Так, у улитки тысячи нейронов, у осьминога — миллионы, у позвоночных — миллиарды. По-видимому, это некоторая избыточность, но вряд ли большая. Не знаю, откуда взялось утверждение, что мозг не используется. Это неправда. Работает 90 процентов нейронов, причем даже в самых простых ситуациях. Мы постоянно используем все связи в мозге и почти все области мозга. А млекопитающим сто миллиардов нейронов нужно, видимо, для того, чтобы обеспечить максимальную пластичность мозга, чтобы не возникала такая ситуация, когда человеческая память оказывается переполненной. А у меньших животных эти ограничения есть, и поэтому поведение у них более стереотипное, то есть ограничено неким набором вариантов. И поэтому у них, видимо, не появляется сознание.

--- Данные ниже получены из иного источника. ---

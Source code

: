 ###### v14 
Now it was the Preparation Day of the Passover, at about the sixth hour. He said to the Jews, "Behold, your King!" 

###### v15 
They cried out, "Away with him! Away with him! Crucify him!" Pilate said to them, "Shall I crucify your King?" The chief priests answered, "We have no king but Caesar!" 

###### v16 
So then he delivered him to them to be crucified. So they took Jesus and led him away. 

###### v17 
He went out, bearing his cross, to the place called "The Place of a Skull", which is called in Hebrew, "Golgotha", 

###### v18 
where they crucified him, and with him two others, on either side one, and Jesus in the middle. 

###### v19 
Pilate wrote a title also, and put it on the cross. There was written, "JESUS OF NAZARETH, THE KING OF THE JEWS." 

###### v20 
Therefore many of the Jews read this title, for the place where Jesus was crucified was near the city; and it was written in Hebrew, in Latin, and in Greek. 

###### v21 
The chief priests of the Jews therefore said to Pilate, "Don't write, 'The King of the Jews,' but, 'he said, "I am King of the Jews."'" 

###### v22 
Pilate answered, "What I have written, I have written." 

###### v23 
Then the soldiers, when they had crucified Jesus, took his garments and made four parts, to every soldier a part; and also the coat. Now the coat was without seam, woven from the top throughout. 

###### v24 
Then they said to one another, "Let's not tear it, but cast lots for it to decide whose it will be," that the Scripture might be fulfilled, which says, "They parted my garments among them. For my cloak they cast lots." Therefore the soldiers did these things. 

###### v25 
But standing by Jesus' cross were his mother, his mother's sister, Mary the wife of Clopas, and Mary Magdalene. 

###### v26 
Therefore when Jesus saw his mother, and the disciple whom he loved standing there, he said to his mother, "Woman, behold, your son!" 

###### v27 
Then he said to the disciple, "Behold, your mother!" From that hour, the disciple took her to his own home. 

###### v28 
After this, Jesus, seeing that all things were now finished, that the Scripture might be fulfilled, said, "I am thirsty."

Причем исследования последних лет показали, что в ходе эволюции природа много раз изобретала одно и то же. Например, нервная система у беспозвоночных несколько раз появилась абсолютно независимо. Сейчас считается, что нервная система в ходе эволюции возникала восемь раз.
Современные животные — это сохранившаяся до настоящего времени ветвь эволюции, идущая от общего предка, у которого появилась нервная система. Так вот этого общего предка еще не было, а нервная система у животных была, у тех, что не дали своего эволюционного продолжения. И так несколько раз. Потому что природа отбирает самое эффективное.